70. (1) Save as otherwise provided in this Act, where the net result for any assessment year in respect of any source falling under any head of income other than ‘Capital gains’ is a loss, the assessee shall be entitled to have the amount of such loss set off against his income from any other source under the same head.
(2) (i) Where the result of the computation made for any assessment year under sections 48 to 55 in respect of any short-term capital asset is a loss, the assessee shall be entitled to have the amount of such loss set off against the income, if any, as arrived at under a similar computation made for the assessment year in respect of any other capital asset.
(ii) Where the result of the computation made for any assessment year under sections 48 to 55 in respect of any capital asset other than a short-term capital asset is a loss, the assessee shall be entitled to have the amount of such loss set off against the income, if any, as arrived at under a similar computation made for the assessment year in respect of any other capital asset not being a short-term capital asset.”
7. The opening words of section 80-T are relevant. If the gross total income of an assessee (not being a company) “includes any income chargeable under the head “capital gains” relating to capital assets (referred to as long-term capital gains) there shall be allowed in computing the total income of the assessee a deduction from such income of an amount equal to …………. “.
8. In our Judgment delivered on April 13, 1993 in Civil Appeal No.3044 of 1983 (Commissioner of Income Tax v. V. Venkatachalam) we have held that the deductions provided by section 80-T have to be applied to the “capital gains” arising from sale of long-term capital assets. In other words, the deductions provided by the said section have to applied to the amount representing the capital gains during the relevant previous year. The amount of capital gains during the relevant previous year means the profits derived minus the losses suffered. This is precisely the opinion of the High Court, with which view we agree. It is not possible to treat the transfer of each asset separately and apply the deductions separately. If the argument of the learned counsel for the appellant is logically extended it would mean that even the deduction of Rs.5,000/- should be applied in each case separately. Learned counsel, however, did not take that stand. He agreed that the standard deduction of Rs.5,000/- must be applied to the totality of the capital gains.

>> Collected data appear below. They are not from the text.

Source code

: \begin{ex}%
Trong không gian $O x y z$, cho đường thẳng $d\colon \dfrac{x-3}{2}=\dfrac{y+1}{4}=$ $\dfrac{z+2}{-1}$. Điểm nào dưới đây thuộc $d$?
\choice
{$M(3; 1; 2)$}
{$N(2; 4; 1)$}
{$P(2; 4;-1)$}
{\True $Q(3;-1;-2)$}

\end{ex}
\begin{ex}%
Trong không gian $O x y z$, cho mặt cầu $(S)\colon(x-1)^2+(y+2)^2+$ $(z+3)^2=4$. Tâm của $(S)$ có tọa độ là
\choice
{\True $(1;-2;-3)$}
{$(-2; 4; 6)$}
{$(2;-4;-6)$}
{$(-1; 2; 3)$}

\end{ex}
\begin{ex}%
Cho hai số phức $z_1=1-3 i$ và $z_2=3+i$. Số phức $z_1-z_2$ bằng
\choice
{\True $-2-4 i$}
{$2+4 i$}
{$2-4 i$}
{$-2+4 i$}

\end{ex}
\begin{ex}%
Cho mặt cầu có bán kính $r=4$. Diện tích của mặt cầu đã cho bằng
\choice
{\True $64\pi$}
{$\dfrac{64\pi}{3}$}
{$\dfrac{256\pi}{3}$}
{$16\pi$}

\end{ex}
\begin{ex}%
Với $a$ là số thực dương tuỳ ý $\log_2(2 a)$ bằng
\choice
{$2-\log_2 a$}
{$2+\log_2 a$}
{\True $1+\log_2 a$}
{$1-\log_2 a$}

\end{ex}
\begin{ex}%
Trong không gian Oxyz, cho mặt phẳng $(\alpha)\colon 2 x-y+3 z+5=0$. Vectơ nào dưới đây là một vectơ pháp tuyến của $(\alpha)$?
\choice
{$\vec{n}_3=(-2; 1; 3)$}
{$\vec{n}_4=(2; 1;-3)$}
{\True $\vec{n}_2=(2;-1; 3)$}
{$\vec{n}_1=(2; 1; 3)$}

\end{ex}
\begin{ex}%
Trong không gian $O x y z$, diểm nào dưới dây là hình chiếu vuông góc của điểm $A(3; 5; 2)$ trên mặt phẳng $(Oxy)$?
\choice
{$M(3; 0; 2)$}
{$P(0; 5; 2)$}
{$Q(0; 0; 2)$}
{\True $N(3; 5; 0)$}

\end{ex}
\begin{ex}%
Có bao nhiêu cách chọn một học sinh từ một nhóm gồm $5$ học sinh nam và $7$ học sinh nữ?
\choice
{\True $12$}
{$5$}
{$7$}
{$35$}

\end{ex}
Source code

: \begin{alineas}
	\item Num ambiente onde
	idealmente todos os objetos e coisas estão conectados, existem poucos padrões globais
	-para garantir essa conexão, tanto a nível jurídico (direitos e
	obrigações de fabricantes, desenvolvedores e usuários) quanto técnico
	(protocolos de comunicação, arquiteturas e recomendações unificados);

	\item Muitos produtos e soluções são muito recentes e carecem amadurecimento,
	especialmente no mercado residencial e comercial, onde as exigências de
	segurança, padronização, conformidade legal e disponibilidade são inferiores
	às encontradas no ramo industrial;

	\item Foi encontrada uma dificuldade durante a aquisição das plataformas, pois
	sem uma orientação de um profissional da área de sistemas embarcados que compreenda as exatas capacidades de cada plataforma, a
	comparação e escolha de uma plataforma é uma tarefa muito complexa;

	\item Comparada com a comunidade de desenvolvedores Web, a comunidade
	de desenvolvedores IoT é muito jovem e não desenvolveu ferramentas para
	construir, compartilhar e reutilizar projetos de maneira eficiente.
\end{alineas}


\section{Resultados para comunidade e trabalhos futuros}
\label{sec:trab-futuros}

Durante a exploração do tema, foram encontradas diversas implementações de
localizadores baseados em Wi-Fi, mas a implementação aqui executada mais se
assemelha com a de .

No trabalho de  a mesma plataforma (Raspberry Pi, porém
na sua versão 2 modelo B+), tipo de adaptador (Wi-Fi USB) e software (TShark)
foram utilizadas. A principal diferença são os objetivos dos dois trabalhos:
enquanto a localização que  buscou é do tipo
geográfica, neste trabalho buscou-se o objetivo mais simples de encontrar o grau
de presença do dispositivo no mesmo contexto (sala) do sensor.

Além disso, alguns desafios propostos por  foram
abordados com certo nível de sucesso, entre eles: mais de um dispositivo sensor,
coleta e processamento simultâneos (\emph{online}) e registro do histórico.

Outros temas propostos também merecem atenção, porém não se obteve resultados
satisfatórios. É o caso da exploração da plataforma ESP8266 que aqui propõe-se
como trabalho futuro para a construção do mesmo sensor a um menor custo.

At the same time, he says, the deductions provided in clause (b) should be applied separately to each asset. We have not been able to appreciate the logic behind the contention of the learned counsel.
9. This is not a case where the capital assets transferred consist of two types mentioned in sub-clauses (i) and (ii) of clause (b) of section 80-T. They are only of one type namely those falling under sub-clause (ii). We need not, therefore, deal with or answer the hypothetical contention raised by the learned counsel. Further as pointed out by the High Court the provision contained in clause (ii) of sub-section (2) of section 70, as it stood at the relevant time, supports the conclusion arrived at by us.
10. The learned counsel for the appellant relied upon the decision of this Court in Commissioner of Income Tax (Central), Madras v. Canara Workshops Private Limited (161 I.T.R. 320). That was a case arising under section 80-E of the Act, as it stood during the assessment years 1966-67 and 1967-68. On the language of section 80-E, it was held that in computing the profits for the purpose of deduction under the said section, each ‘priority industry’ must be treated separately. We do not see how the principle of the said decision has any application to the facts of this case, which has to be decided on the language of a different provision namely section 80-T read with section 70(2)(ii).
11. For the above reasons, we agree with the opinion expressed by the High Court and dismiss this appeal. No order as to costs.